NSF SPARC Grant (PI: April Kamp-Whittaker (UNM) and Co-PI: Bonnie Clark (U Denver) The University of Denver Amache Project is partnering with CAST at the University of Arkansas on a SPARC Grant to develop a ArcGIS StoryMap about the history and archaeology of sports at the Granada Relocation Center National Historic Landmark (Amache), a WWII Japanese American Incarceration Center. Sports became an important part of life within the incarceration centers, as evidenced in both the archival and oral historical data. At Amache residents participated in both traditional American and Japanese sports including judo, sumo, ping pong, football, baseball, and basketball.
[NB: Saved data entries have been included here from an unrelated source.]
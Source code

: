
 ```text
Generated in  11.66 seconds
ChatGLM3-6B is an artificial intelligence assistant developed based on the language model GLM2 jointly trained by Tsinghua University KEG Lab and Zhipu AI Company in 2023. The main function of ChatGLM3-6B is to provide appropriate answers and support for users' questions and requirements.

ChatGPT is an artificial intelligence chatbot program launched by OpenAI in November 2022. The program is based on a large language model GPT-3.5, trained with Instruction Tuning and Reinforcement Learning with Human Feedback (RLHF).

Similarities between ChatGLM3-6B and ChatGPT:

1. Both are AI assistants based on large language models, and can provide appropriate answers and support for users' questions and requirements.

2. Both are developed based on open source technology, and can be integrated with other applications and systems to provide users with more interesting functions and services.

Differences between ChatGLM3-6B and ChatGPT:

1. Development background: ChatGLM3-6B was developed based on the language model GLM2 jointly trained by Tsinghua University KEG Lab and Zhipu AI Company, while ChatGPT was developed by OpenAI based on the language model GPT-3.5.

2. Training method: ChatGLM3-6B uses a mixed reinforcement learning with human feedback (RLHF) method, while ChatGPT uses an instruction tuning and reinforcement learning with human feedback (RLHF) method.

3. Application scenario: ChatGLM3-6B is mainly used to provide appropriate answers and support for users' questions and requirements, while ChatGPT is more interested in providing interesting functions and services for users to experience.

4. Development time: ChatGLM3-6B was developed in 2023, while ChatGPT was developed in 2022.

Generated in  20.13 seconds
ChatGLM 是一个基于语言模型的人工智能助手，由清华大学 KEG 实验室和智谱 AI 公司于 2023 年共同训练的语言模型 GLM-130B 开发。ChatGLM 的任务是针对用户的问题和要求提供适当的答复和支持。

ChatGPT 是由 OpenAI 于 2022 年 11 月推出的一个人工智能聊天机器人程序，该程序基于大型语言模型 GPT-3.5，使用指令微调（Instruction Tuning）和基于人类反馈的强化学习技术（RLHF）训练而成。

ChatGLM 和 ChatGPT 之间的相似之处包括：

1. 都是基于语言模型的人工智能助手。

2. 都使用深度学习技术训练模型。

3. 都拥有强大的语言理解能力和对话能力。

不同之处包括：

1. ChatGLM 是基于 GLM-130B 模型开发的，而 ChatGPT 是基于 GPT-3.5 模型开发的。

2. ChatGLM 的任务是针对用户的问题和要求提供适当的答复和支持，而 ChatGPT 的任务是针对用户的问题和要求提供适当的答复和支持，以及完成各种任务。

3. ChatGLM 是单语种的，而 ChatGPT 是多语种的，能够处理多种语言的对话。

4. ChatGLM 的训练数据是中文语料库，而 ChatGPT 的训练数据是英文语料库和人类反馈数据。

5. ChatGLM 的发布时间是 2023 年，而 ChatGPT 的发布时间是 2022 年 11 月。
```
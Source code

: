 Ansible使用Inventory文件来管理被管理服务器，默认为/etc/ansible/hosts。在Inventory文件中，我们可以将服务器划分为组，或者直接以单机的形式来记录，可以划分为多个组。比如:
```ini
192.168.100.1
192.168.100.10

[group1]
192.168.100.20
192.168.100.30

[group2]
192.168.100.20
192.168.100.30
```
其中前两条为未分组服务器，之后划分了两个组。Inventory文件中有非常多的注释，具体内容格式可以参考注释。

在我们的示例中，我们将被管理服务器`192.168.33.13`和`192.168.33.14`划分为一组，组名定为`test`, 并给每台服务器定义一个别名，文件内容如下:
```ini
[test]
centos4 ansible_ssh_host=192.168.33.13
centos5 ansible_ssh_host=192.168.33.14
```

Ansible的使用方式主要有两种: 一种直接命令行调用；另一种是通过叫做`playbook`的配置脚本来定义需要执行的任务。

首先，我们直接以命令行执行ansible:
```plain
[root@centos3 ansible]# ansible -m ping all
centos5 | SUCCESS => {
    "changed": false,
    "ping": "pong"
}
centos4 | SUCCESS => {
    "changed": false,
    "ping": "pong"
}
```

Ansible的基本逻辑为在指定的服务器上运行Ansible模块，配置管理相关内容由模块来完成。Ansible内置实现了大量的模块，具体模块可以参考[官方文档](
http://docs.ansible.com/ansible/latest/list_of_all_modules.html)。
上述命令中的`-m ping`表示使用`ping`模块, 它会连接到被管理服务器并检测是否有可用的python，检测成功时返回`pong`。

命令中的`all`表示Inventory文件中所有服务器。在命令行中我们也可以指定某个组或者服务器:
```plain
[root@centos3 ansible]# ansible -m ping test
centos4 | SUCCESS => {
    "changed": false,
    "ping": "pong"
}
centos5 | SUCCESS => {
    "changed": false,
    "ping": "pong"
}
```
Images and artifacts from the Amache Preservation Society Museum will be combined with archaeological data from six field seasons to tell the story of sports at Amache. The final product will be an interactive StoryMap that allows visitors to both follow a discrete storyline but also explore an interactive site directory, GIS maps and drone footage of the site, and digitized collections. This webpage will provide a venue for the public and stakeholders at Amache to see how archaeological data is used and freely engage in a range of data to understand an interesting part of the site’s history while also engaging in their own exploration and learning about this unique and important part of American history.  

American Philosophical Society Franklin Research Grant (PI: April Kamp-Whittaker (UNM)  This grant provided funds to conduct a pilot project analyzing children’s toys held in two different repositories in Idaho and California. The project goal is to compare the experiences of children in the American west by analyzing toys from urban sites dating between 1880 and 1940. Two main research questions will be explored: 1. How do distributions of toys correlate to socio-economic patterns at urban sites in the west. 2. Are households with different ethnic or cultural background purchasing and using different toys than neighboring households?

April Kamp-Whittaker (PhD) is a Postdoctoral Fellow at the University of New Mexico, Department of Anthropology and Co-PI of the University of Denver Amache Project. Her research at Amache, a WWII Japanese Internment Center, has focused on the archaeology of community and the development of social networks and neighborhoods. She has worked on historical and prehistoric projects across the U.S. and tries to find new ways to connect audiences to archaeology through public presentations, exhibits, and curriculum. Her publications include works on the archaeology of institutional confinement, the archaeology of childhood, and historic urbanism.